==== Data records ====

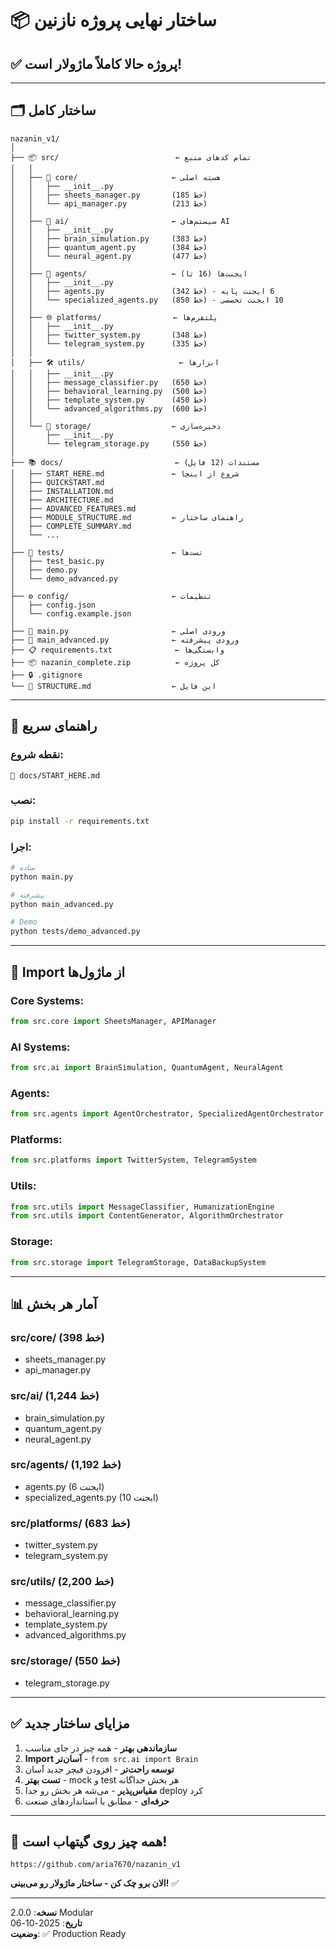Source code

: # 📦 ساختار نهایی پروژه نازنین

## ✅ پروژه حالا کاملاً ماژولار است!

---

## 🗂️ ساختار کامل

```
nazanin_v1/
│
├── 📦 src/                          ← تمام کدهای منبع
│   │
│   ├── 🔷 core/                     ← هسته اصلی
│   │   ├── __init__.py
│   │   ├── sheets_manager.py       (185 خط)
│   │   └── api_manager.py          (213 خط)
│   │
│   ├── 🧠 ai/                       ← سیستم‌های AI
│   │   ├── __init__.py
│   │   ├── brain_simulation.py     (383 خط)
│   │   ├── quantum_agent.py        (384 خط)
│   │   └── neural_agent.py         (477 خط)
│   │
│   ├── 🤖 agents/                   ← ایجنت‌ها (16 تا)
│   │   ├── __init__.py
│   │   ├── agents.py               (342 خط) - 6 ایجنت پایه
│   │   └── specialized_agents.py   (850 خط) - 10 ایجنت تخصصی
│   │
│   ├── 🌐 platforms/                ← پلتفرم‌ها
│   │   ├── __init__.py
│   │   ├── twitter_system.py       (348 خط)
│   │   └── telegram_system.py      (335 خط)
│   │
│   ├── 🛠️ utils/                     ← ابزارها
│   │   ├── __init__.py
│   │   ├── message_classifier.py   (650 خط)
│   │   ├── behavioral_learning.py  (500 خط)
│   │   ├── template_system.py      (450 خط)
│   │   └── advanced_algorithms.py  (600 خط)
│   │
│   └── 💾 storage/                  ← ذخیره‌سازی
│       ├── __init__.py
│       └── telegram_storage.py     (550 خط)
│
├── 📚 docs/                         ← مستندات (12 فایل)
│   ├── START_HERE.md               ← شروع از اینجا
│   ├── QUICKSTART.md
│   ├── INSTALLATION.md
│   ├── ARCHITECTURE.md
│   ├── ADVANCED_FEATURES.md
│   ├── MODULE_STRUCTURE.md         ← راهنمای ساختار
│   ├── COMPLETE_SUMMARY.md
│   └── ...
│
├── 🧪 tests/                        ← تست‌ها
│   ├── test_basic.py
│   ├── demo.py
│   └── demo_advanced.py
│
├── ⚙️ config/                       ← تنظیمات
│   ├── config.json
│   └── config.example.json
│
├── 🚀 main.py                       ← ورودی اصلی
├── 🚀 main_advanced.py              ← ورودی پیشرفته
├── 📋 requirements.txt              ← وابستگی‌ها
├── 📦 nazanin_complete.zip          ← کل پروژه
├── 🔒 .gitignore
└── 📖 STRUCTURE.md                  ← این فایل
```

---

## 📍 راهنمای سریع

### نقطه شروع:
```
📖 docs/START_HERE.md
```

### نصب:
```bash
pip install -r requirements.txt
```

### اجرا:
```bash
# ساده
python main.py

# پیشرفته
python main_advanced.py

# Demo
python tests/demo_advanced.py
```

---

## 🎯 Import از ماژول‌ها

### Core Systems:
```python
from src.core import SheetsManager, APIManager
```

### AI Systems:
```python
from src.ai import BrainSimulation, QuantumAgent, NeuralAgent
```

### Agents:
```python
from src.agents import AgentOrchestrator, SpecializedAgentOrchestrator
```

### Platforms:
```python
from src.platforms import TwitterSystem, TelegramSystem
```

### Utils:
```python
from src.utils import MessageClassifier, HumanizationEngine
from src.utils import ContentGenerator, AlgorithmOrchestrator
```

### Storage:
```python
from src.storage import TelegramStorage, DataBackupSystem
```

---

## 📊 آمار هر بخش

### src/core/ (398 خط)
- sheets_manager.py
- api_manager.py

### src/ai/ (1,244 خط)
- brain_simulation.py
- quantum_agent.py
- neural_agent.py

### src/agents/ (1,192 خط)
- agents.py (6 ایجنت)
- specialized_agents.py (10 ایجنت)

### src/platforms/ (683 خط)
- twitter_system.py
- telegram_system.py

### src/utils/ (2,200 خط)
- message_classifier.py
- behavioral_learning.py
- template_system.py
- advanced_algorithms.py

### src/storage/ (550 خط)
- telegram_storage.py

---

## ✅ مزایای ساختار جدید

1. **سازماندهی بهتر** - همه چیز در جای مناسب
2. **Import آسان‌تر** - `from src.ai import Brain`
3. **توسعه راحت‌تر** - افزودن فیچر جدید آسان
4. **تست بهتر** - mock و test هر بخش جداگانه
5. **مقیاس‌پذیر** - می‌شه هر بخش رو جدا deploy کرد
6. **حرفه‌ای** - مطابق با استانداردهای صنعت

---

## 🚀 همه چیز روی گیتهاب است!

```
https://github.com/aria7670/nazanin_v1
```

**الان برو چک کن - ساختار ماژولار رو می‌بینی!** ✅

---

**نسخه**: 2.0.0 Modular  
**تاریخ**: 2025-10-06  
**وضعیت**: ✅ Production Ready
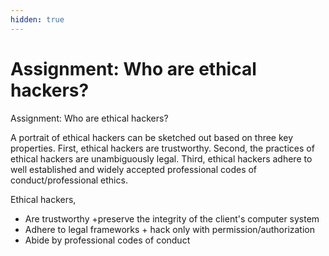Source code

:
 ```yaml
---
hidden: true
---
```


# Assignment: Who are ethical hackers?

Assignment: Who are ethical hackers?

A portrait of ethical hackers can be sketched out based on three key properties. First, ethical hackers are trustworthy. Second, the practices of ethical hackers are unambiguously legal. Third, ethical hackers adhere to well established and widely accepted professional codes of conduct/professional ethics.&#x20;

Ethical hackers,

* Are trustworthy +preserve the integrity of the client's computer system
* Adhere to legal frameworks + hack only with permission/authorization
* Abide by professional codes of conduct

====

Required work:
The lines above starting at the one that contains "- advanced_algorithms.py" and ending at the one that contains "5. **مقیاس‌پذیر** - می‌شه" must be transcribed exactly, and no other lines may appear.

Expected output:
- advanced_algorithms.py

### src/storage/ (550 خط)
- telegram_storage.py

---

## ✅ مزایای ساختار جدید

1. **سازماندهی بهتر** - همه چیز در جای مناسب
2. **Import آسان‌تر** - `from src.ai import Brain`
3. **توسعه راحت‌تر** - افزودن فیچر جدید آسان
4. **تست بهتر** - mock و test هر بخش جداگانه
5. **مقیاس‌پذیر** - می‌شه هر بخش رو جدا deploy کرد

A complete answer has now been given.